On public stages, he had no equal in recent memory, even if he was not quite "the greatest orator of our time," as Richard Dawkins once said. More apt is good pal Martin Amis's suggestion that he was, on the analogy of the grandmaster-busting chess program Deep Blue, an unbeatable wall of rhetorical force: Deep Speech. To take just the Toronto appearances in his final days, I was lucky to be among those who saw Hitchens trounce former British prime minister Tony Blair in a debate without breaking a sweat – even while conspicuously ill – just as, earlier, he had gleefully driven sensitive persons from the hall of a Royal Ontario Museum lecture by denouncing the shameful Catholic record of priests molesting children.

Hitchens's wit and acuity never deserted him, nor did sentimentality or remorse visit, during what was invariably described as his "battle" with cancer. This short book, drawn from his Vanity Fair columns of the period before his death in December, 2011, makes it clear that he distrusted the trite martial metaphor, just as he reserved amused skepticism for the insistent optimism, euphemism, unsolicited advice and multifarious healing regimes that populate the territory between what he calls, with typical Hitch-y irony, Wellville and Tumortown.

"The new land is quite welcoming in its way," he muses of the latter region. "Everybody smiles encouragingly and there appears to be absolutely no racism. A generally egalitarian spirit prevails, and those who run the place obviously got where they are on merit and hard work. As against that, the humor is a touch feeble and repetitive, there seems to be almost no talk of sex, and the cuisine is the worst of any destination I have ever visited."

The book offers a wry running meditation on the existential fact of being, not merely having, a body. Hitchens notes that he carried off two public appearances the very day he learned he had esophageal cancer, "though I did vomit two times, with an extraordinary combination of accuracy, neatness, violence and profusion, just before each show." He considers the elusive nature of pain ("discomfort" or "distress" in the language of Tumortown) as well as the banal but unforgettable detail that chemotherapy deprives one of nose hair, inducing the infantile indignity of a constantly running nose.

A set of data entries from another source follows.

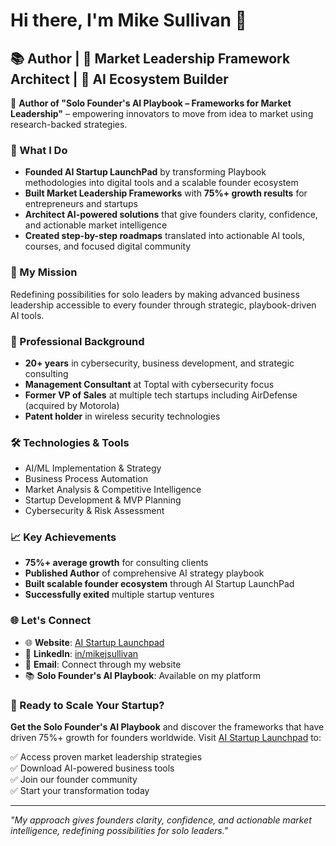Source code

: # Hi there, I'm Mike Sullivan 👋

## 📚 Author | 🎯 Market Leadership Framework Architect | 🚀 AI Ecosystem Builder

🌟 **Author of "Solo Founder's AI Playbook – Frameworks for Market Leadership"** – empowering innovators to move from idea to market using research-backed strategies.

### 🚀 What I Do

- **Founded AI Startup LaunchPad** by transforming Playbook methodologies into digital tools and a scalable founder ecosystem
- **Built Market Leadership Frameworks** with **75%+ growth results** for entrepreneurs and startups
- **Architect AI-powered solutions** that give founders clarity, confidence, and actionable market intelligence
- **Created step-by-step roadmaps** translated into actionable AI tools, courses, and focused digital community

### 🎯 My Mission
Redefining possibilities for solo leaders by making advanced business leadership accessible to every founder through strategic, playbook-driven AI tools.

### 💼 Professional Background
- **20+ years** in cybersecurity, business development, and strategic consulting
- **Management Consultant** at Toptal with cybersecurity focus
- **Former VP of Sales** at multiple tech startups including AirDefense (acquired by Motorola)
- **Patent holder** in wireless security technologies

### 🛠️ Technologies & Tools
- AI/ML Implementation & Strategy
- Business Process Automation
- Market Analysis & Competitive Intelligence
- Startup Development & MVP Planning
- Cybersecurity & Risk Assessment

### 📈 Key Achievements
- **75%+ average growth** for consulting clients
- **Published Author** of comprehensive AI strategy playbook
- **Built scalable founder ecosystem** through AI Startup LaunchPad
- **Successfully exited** multiple startup ventures

### 🌐 Let's Connect
- 🌐 **Website**: [AI Startup Launchpad](https://aistartuplaunchpad.com/)
- 💼 **LinkedIn**: [in/mikejsullivan](https://www.linkedin.com/in/mikejsullivan/)
- 📧 **Email**: Connect through my website
- 📚 **Solo Founder's AI Playbook**: Available on my platform

### 🎯 Ready to Scale Your Startup?

**Get the Solo Founder's AI Playbook** and discover the frameworks that have driven 75%+ growth for founders worldwide. Visit [AI Startup Launchpad](https://aistartuplaunchpad.com/) to:

✅ Access proven market leadership strategies  
✅ Download AI-powered business tools  
✅ Join our founder community  
✅ Start your transformation today  

---

*"My approach gives founders clarity, confidence, and actionable market intelligence, redefining possibilities for solo leaders."*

In other business, there is a brisk logical dismantling of those who would, and would not, pray for Hitchens in his dying days, a poignant meditation on losing one's voice and a somewhat jejune assessment of the cliché, usually attributed to Nietzsche, that whatever does not kill me makes me stronger. (Hint: It's not true.) The tone falls somewhere between the prickly intellectualism of Julian Barnes's Nothing to Be Frightened Of and the sad, funny pathos of David Rakoff in the final section of his last book, Half Empty, two superior efforts on the topics of mortality and cancer, respectively.

There is courage on every page, of course, for Hitchens was a very brave man. But he was also wise enough to know that stoical detachment is finally no more than a writerly dodge. At a certain point, even fearlessness is beside the point. The final instalment is a scatter of notes, ideas and arguments, all sadly unmade. The Tendentionator goes down swinging. But he goes down.

Mark Kingwell is a professor of philosophy at the University of Toronto. A collection of his essays on politics and human imagination, Unruly Voices, is published this month.